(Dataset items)
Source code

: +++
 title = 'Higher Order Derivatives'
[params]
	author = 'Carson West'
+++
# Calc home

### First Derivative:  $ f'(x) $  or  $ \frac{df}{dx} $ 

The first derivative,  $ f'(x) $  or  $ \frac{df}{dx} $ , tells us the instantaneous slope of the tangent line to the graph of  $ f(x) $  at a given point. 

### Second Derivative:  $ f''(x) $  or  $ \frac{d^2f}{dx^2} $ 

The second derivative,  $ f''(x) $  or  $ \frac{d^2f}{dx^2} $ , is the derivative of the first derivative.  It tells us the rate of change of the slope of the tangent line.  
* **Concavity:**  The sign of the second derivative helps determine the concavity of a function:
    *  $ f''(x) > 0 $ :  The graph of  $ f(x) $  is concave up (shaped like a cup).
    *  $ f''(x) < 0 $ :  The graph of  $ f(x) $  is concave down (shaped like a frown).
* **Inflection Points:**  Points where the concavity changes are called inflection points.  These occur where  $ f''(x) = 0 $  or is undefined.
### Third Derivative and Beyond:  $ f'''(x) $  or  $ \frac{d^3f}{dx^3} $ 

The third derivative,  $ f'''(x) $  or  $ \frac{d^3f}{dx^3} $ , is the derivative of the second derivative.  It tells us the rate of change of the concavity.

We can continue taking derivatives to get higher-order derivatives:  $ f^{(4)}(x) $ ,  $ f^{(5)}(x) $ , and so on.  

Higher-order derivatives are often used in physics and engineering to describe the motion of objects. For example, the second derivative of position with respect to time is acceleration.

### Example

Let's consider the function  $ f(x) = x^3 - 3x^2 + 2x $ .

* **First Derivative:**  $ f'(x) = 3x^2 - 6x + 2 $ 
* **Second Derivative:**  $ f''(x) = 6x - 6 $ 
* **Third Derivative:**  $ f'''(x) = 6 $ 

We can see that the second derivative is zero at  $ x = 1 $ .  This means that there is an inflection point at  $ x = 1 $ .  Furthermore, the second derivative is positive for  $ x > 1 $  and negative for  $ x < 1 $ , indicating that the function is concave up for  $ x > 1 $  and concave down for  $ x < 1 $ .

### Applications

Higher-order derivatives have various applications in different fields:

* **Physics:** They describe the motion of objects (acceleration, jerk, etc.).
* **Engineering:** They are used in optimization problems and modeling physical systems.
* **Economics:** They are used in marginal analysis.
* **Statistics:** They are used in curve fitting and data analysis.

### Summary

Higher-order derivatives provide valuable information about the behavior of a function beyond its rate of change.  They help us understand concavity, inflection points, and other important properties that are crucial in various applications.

Prompt
Without changing a single character, write out all of the entries.

Answer to the problem
Source code

: +++
 title = 'Higher Order Derivatives'
[params]
	author = 'Carson West'
+++
# Calc home

### First Derivative:  $ f'(x) $  or  $ \frac{df}{dx} $ 

The first derivative,  $ f'(x) $  or  $ \frac{df}{dx} $ , tells us the instantaneous slope of the tangent line to the graph of  $ f(x) $  at a given point. 

### Second Derivative:  $ f''(x) $  or  $ \frac{d^2f}{dx^2} $ 

The second derivative,  $ f''(x) $  or  $ \frac{d^2f}{dx^2} $ , is the derivative of the first derivative.  It tells us the rate of change of the slope of the tangent line.  
* **Concavity:**  The sign of the second derivative helps determine the concavity of a function:
    *  $ f''(x) > 0 $ :  The graph of  $ f(x) $  is concave up (shaped like a cup).
    *  $ f''(x) < 0 $ :  The graph of  $ f(x) $  is concave down (shaped like a frown).
* **Inflection Points:**  Points where the concavity changes are called inflection points.  These occur where  $ f''(x) = 0 $  or is undefined.
### Third Derivative and Beyond:  $ f'''(x) $  or  $ \frac{d^3f}{dx^3} $ 

The third derivative,  $ f'''(x) $  or  $ \frac{d^3f}{dx^3} $ , is the derivative of the second derivative.  It tells us the rate of change of the concavity.

We can continue taking derivatives to get higher-order derivatives:  $ f^{(4)}(x) $ ,  $ f^{(5)}(x) $ , and so on.  

Higher-order derivatives are often used in physics and engineering to describe the motion of objects. For example, the second derivative of position with respect to time is acceleration.

### Example

Let's consider the function  $ f(x) = x^3 - 3x^2 + 2x $ .

* **First Derivative:**  $ f'(x) = 3x^2 - 6x + 2 $ 
* **Second Derivative:**  $ f''(x) = 6x - 6 $ 
* **Third Derivative:**  $ f'''(x) = 6 $ 

We can see that the second derivative is zero at  $ x = 1 $ .  This means that there is an inflection point at  $ x = 1 $ .  Furthermore, the second derivative is positive for  $ x > 1 $  and negative for  $ x < 1 $ , indicating that the function is concave up for  $ x > 1 $  and concave down for  $ x < 1 $ .

### Applications

Higher-order derivatives have various applications in different fields:

* **Physics:** They describe the motion of objects (acceleration, jerk, etc.).
* **Engineering:** They are used in optimization problems and modeling physical systems.
* **Economics:** They are used in marginal analysis.
* **Statistics:** They are used in curve fitting and data analysis.

### Summary

Higher-order derivatives provide valuable information about the behavior of a function beyond its rate of change.  They help us understand concavity, inflection points, and other important properties that are crucial in various applications.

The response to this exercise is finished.